Exercise aim — Produce a verbatim copy of the data below that contains no pictures.

Source data —
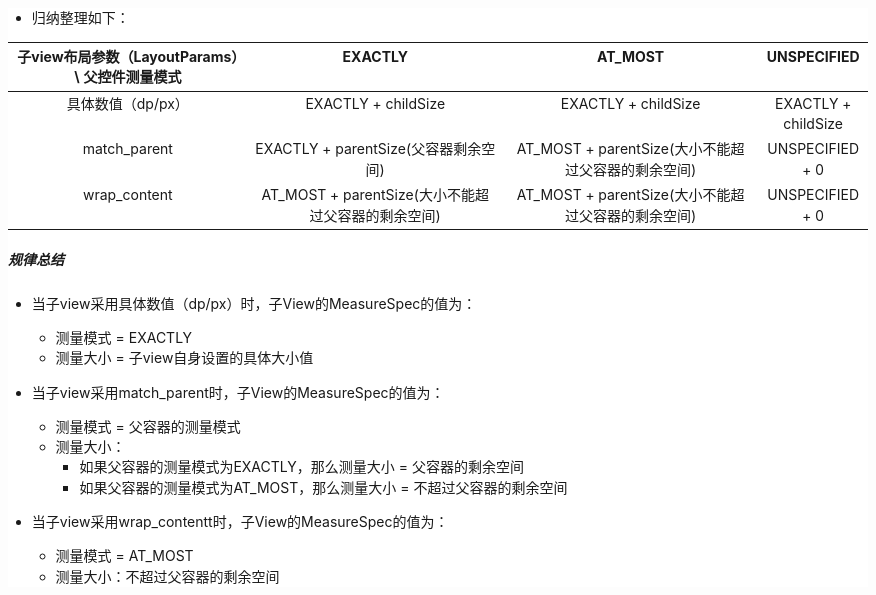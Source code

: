 - 归纳整理如下：

| 子view布局参数（LayoutParams）\ 父控件测量模式 |                      EXACTLY                       |                      AT_MOST                       |     UNSPECIFIED     |
| :--------------------------------------------: | :------------------------------------------------: | :------------------------------------------------: | :-----------------: |
|               具体数值（dp/px）                |                EXACTLY + childSize                 |                EXACTLY + childSize                 | EXACTLY + childSize |
|                  match_parent                  |        EXACTLY + parentSize(父容器剩余空间)        | AT_MOST + parentSize(大小不能超过父容器的剩余空间) |   UNSPECIFIED + 0   |
|                  wrap_content                  | AT_MOST + parentSize(大小不能超过父容器的剩余空间) | AT_MOST + parentSize(大小不能超过父容器的剩余空间) |   UNSPECIFIED + 0   |

##### 规律总结

- 当子view采用具体数值（dp/px）时，子View的MeasureSpec的值为：
  - 测量模式 = EXACTLY
  - 测量大小 = 子view自身设置的具体大小值
- 当子view采用match_parent时，子View的MeasureSpec的值为：
  - 测量模式 = 父容器的测量模式
  - 测量大小：
    - 如果父容器的测量模式为EXACTLY，那么测量大小 = 父容器的剩余空间
    - 如果父容器的测量模式为AT_MOST，那么测量大小 = 不超过父容器的剩余空间

- 当子view采用wrap_contentt时，子View的MeasureSpec的值为：
  - 测量模式 = AT_MOST
  - 测量大小：不超过父容器的剩余空间 





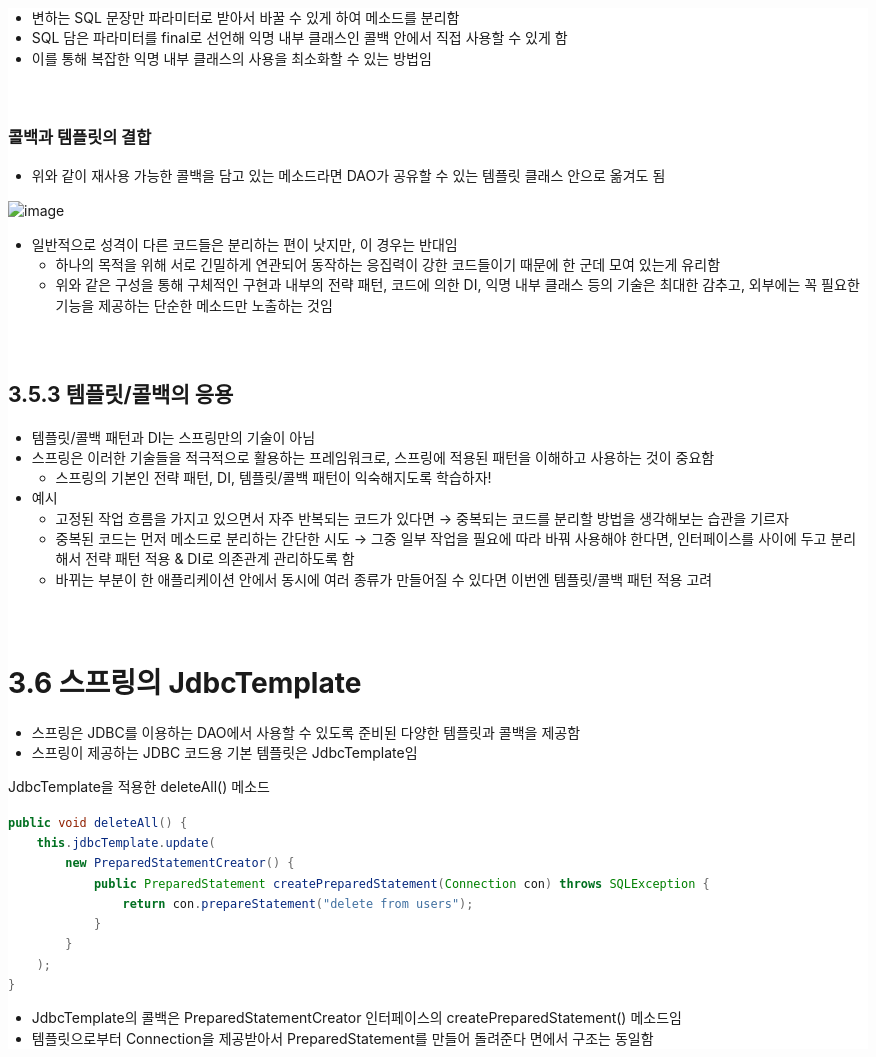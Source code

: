 - 변하는 SQL 문장만 파라미터로 받아서 바꿀 수 있게 하여 메소드를 분리함
- SQL 담은 파라미터를 final로 선언해 익명 내부 클래스인 콜백 안에서 직접 사용할 수 있게 함
- 이를 통해 복잡한 익명 내부 클래스의 사용을 최소화할 수 있는 방법임

<br>

### 콜백과 템플릿의 결합

- 위와 같이 재사용 가능한 콜백을 담고 있는 메소드라면 DAO가 공유할 수 있는 템플릿 클래스 안으로 옮겨도 됨

![image](https://user-images.githubusercontent.com/69254943/228100640-9d494875-186d-427c-947e-65b29b984e2b.png)

- 일반적으로 성격이 다른 코드들은 분리하는 편이 낫지만, 이 경우는 반대임
    - 하나의 목적을 위해 서로 긴밀하게 연관되어 동작하는 응집력이 강한 코드들이기 때문에 한 군데 모여 있는게 유리함
    - 위와 같은 구성을 통해 구체적인 구현과 내부의 전략 패턴, 코드에 의한 DI, 익명 내부 클래스 등의 기술은 최대한 감추고, 외부에는 꼭 필요한 기능을 제공하는 단순한 메소드만 노출하는 것임

<br>

## 3.5.3 템플릿/콜백의 응용

- 템플릿/콜백 패턴과 DI는 스프링만의 기술이 아님
- 스프링은 이러한 기술들을 적극적으로 활용하는 프레임워크로, 스프링에 적용된 패턴을 이해하고 사용하는 것이 중요함
    - 스프링의 기본인 전략 패턴, DI, 템플릿/콜백 패턴이 익숙해지도록 학습하자!
- 예시
    - 고정된 작업 흐름을 가지고 있으면서 자주 반복되는 코드가 있다면 → 중복되는 코드를 분리할 방법을 생각해보는 습관을 기르자
    - 중복된 코드는 먼저 메소드로 분리하는 간단한 시도 → 그중 일부 작업을 필요에 따라 바꿔 사용해야 한다면, 인터페이스를 사이에 두고 분리해서 전략 패턴 적용 & DI로 의존관계 관리하도록 함
    - 바뀌는 부분이 한 애플리케이션 안에서 동시에 여러 종류가 만들어질 수 있다면 이번엔 템플릿/콜백 패턴 적용 고려

<br>

# 3.6 스프링의 JdbcTemplate

- 스프링은 JDBC를 이용하는 DAO에서 사용할 수 있도록 준비된 다양한 템플릿과 콜백을 제공함
- 스프링이 제공하는 JDBC 코드용 기본 템플릿은 JdbcTemplate임

JdbcTemplate을 적용한 deleteAll() 메소드

```java
public void deleteAll() {
	this.jdbcTemplate.update(
		new PreparedStatementCreator() {
			public PreparedStatement createPreparedStatement(Connection con) throws SQLException {
				return con.prepareStatement("delete from users");
			}
		}
	);
}
```

- JdbcTemplate의 콜백은 PreparedStatementCreator 인터페이스의 createPreparedStatement() 메소드임
- 템플릿으로부터 Connection을 제공받아서 PreparedStatement를 만들어 돌려준다 면에서 구조는 동일함
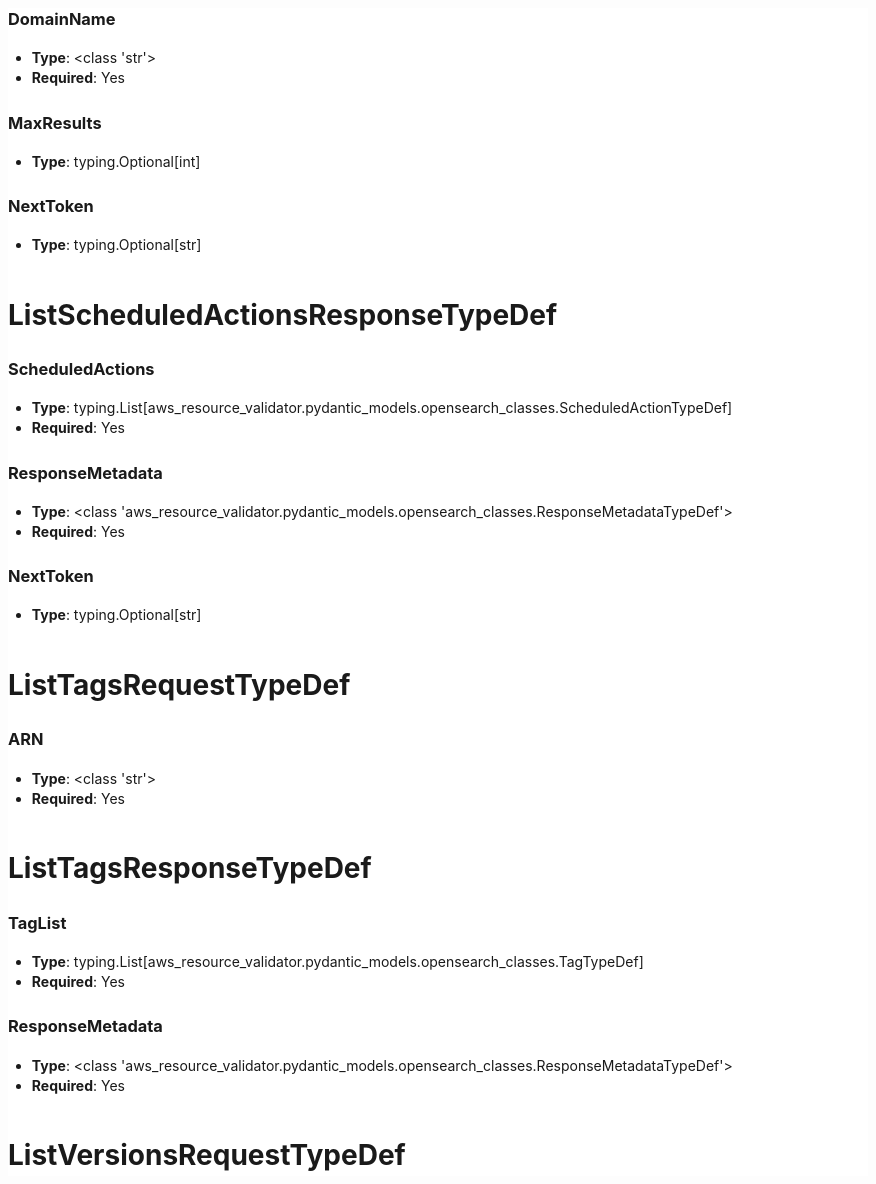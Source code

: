 ### DomainName
- **Type**: <class 'str'>
- **Required**: Yes

### MaxResults
- **Type**: typing.Optional[int]

### NextToken
- **Type**: typing.Optional[str]


# ListScheduledActionsResponseTypeDef

### ScheduledActions
- **Type**: typing.List[aws_resource_validator.pydantic_models.opensearch_classes.ScheduledActionTypeDef]
- **Required**: Yes

### ResponseMetadata
- **Type**: <class 'aws_resource_validator.pydantic_models.opensearch_classes.ResponseMetadataTypeDef'>
- **Required**: Yes

### NextToken
- **Type**: typing.Optional[str]


# ListTagsRequestTypeDef

### ARN
- **Type**: <class 'str'>
- **Required**: Yes


# ListTagsResponseTypeDef

### TagList
- **Type**: typing.List[aws_resource_validator.pydantic_models.opensearch_classes.TagTypeDef]
- **Required**: Yes

### ResponseMetadata
- **Type**: <class 'aws_resource_validator.pydantic_models.opensearch_classes.ResponseMetadataTypeDef'>
- **Required**: Yes


# ListVersionsRequestTypeDef

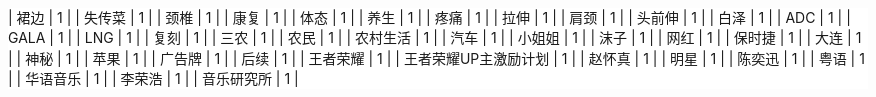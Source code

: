 | 裙边 | 1 |
| 失传菜 | 1 |
| 颈椎 | 1 |
| 康复 | 1 |
| 体态 | 1 |
| 养生 | 1 |
| 疼痛 | 1 |
| 拉伸 | 1 |
| 肩颈 | 1 |
| 头前伸 | 1 |
| 白泽 | 1 |
| ADC | 1 |
| GALA | 1 |
| LNG | 1 |
| 复刻 | 1 |
| 三农 | 1 |
| 农民 | 1 |
| 农村生活 | 1 |
| 汽车 | 1 |
| 小姐姐 | 1 |
| 沫子 | 1 |
| 网红 | 1 |
| 保时捷 | 1 |
| 大连 | 1 |
| 神秘 | 1 |
| 苹果 | 1 |
| 广告牌 | 1 |
| 后续 | 1 |
| 王者荣耀 | 1 |
| 王者荣耀UP主激励计划 | 1 |
| 赵怀真 | 1 |
| 明星 | 1 |
| 陈奕迅 | 1 |
| 粤语 | 1 |
| 华语音乐 | 1 |
| 李荣浩 | 1 |
| 音乐研究所 | 1 |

Answer space —
Source code

: - 归纳整理如下：

| 子view布局参数（LayoutParams）\ 父控件测量模式 |                      EXACTLY                       |                      AT_MOST                       |     UNSPECIFIED     |
| :--------------------------------------------: | :------------------------------------------------: | :------------------------------------------------: | :-----------------: |
|               具体数值（dp/px）                |                EXACTLY + childSize                 |                EXACTLY + childSize                 | EXACTLY + childSize |
|                  match_parent                  |        EXACTLY + parentSize(父容器剩余空间)        | AT_MOST + parentSize(大小不能超过父容器的剩余空间) |   UNSPECIFIED + 0   |
|                  wrap_content                  | AT_MOST + parentSize(大小不能超过父容器的剩余空间) | AT_MOST + parentSize(大小不能超过父容器的剩余空间) |   UNSPECIFIED + 0   |

##### 规律总结

- 当子view采用具体数值（dp/px）时，子View的MeasureSpec的值为：
  - 测量模式 = EXACTLY
  - 测量大小 = 子view自身设置的具体大小值
- 当子view采用match_parent时，子View的MeasureSpec的值为：
  - 测量模式 = 父容器的测量模式
  - 测量大小：
    - 如果父容器的测量模式为EXACTLY，那么测量大小 = 父容器的剩余空间
    - 如果父容器的测量模式为AT_MOST，那么测量大小 = 不超过父容器的剩余空间

- 当子view采用wrap_contentt时，子View的MeasureSpec的值为：
  - 测量模式 = AT_MOST
  - 测量大小：不超过父容器的剩余空间 





Source code

: - 변하는 SQL 문장만 파라미터로 받아서 바꿀 수 있게 하여 메소드를 분리함
- SQL 담은 파라미터를 final로 선언해 익명 내부 클래스인 콜백 안에서 직접 사용할 수 있게 함
- 이를 통해 복잡한 익명 내부 클래스의 사용을 최소화할 수 있는 방법임

<br>

### 콜백과 템플릿의 결합

- 위와 같이 재사용 가능한 콜백을 담고 있는 메소드라면 DAO가 공유할 수 있는 템플릿 클래스 안으로 옮겨도 됨

![image](https://user-images.githubusercontent.com/69254943/228100640-9d494875-186d-427c-947e-65b29b984e2b.png)

- 일반적으로 성격이 다른 코드들은 분리하는 편이 낫지만, 이 경우는 반대임
    - 하나의 목적을 위해 서로 긴밀하게 연관되어 동작하는 응집력이 강한 코드들이기 때문에 한 군데 모여 있는게 유리함
    - 위와 같은 구성을 통해 구체적인 구현과 내부의 전략 패턴, 코드에 의한 DI, 익명 내부 클래스 등의 기술은 최대한 감추고, 외부에는 꼭 필요한 기능을 제공하는 단순한 메소드만 노출하는 것임

<br>

## 3.5.3 템플릿/콜백의 응용

- 템플릿/콜백 패턴과 DI는 스프링만의 기술이 아님
- 스프링은 이러한 기술들을 적극적으로 활용하는 프레임워크로, 스프링에 적용된 패턴을 이해하고 사용하는 것이 중요함
    - 스프링의 기본인 전략 패턴, DI, 템플릿/콜백 패턴이 익숙해지도록 학습하자!
- 예시
    - 고정된 작업 흐름을 가지고 있으면서 자주 반복되는 코드가 있다면 → 중복되는 코드를 분리할 방법을 생각해보는 습관을 기르자
    - 중복된 코드는 먼저 메소드로 분리하는 간단한 시도 → 그중 일부 작업을 필요에 따라 바꿔 사용해야 한다면, 인터페이스를 사이에 두고 분리해서 전략 패턴 적용 & DI로 의존관계 관리하도록 함
    - 바뀌는 부분이 한 애플리케이션 안에서 동시에 여러 종류가 만들어질 수 있다면 이번엔 템플릿/콜백 패턴 적용 고려

<br>

# 3.6 스프링의 JdbcTemplate

- 스프링은 JDBC를 이용하는 DAO에서 사용할 수 있도록 준비된 다양한 템플릿과 콜백을 제공함
- 스프링이 제공하는 JDBC 코드용 기본 템플릿은 JdbcTemplate임

JdbcTemplate을 적용한 deleteAll() 메소드

```java
public void deleteAll() {
	this.jdbcTemplate.update(
		new PreparedStatementCreator() {
			public PreparedStatement createPreparedStatement(Connection con) throws SQLException {
				return con.prepareStatement("delete from users");
			}
		}
	);
}
```

- JdbcTemplate의 콜백은 PreparedStatementCreator 인터페이스의 createPreparedStatement() 메소드임
- 템플릿으로부터 Connection을 제공받아서 PreparedStatement를 만들어 돌려준다 면에서 구조는 동일함
Source code

: ### DomainName
- **Type**: <class 'str'>
- **Required**: Yes

### MaxResults
- **Type**: typing.Optional[int]

### NextToken
- **Type**: typing.Optional[str]


# ListScheduledActionsResponseTypeDef

### ScheduledActions
- **Type**: typing.List[aws_resource_validator.pydantic_models.opensearch_classes.ScheduledActionTypeDef]
- **Required**: Yes

### ResponseMetadata
- **Type**: <class 'aws_resource_validator.pydantic_models.opensearch_classes.ResponseMetadataTypeDef'>
- **Required**: Yes

### NextToken
- **Type**: typing.Optional[str]


# ListTagsRequestTypeDef

### ARN
- **Type**: <class 'str'>
- **Required**: Yes


# ListTagsResponseTypeDef

### TagList
- **Type**: typing.List[aws_resource_validator.pydantic_models.opensearch_classes.TagTypeDef]
- **Required**: Yes

### ResponseMetadata
- **Type**: <class 'aws_resource_validator.pydantic_models.opensearch_classes.ResponseMetadataTypeDef'>
- **Required**: Yes


# ListVersionsRequestTypeDef

Source code

: | 裙边 | 1 |
| 失传菜 | 1 |
| 颈椎 | 1 |
| 康复 | 1 |
| 体态 | 1 |
| 养生 | 1 |
| 疼痛 | 1 |
| 拉伸 | 1 |
| 肩颈 | 1 |
| 头前伸 | 1 |
| 白泽 | 1 |
| ADC | 1 |
| GALA | 1 |
| LNG | 1 |
| 复刻 | 1 |
| 三农 | 1 |
| 农民 | 1 |
| 农村生活 | 1 |
| 汽车 | 1 |
| 小姐姐 | 1 |
| 沫子 | 1 |
| 网红 | 1 |
| 保时捷 | 1 |
| 大连 | 1 |
| 神秘 | 1 |
| 苹果 | 1 |
| 广告牌 | 1 |
| 后续 | 1 |
| 王者荣耀 | 1 |
| 王者荣耀UP主激励计划 | 1 |
| 赵怀真 | 1 |
| 明星 | 1 |
| 陈奕迅 | 1 |
| 粤语 | 1 |
| 华语音乐 | 1 |
| 李荣浩 | 1 |
| 音乐研究所 | 1 |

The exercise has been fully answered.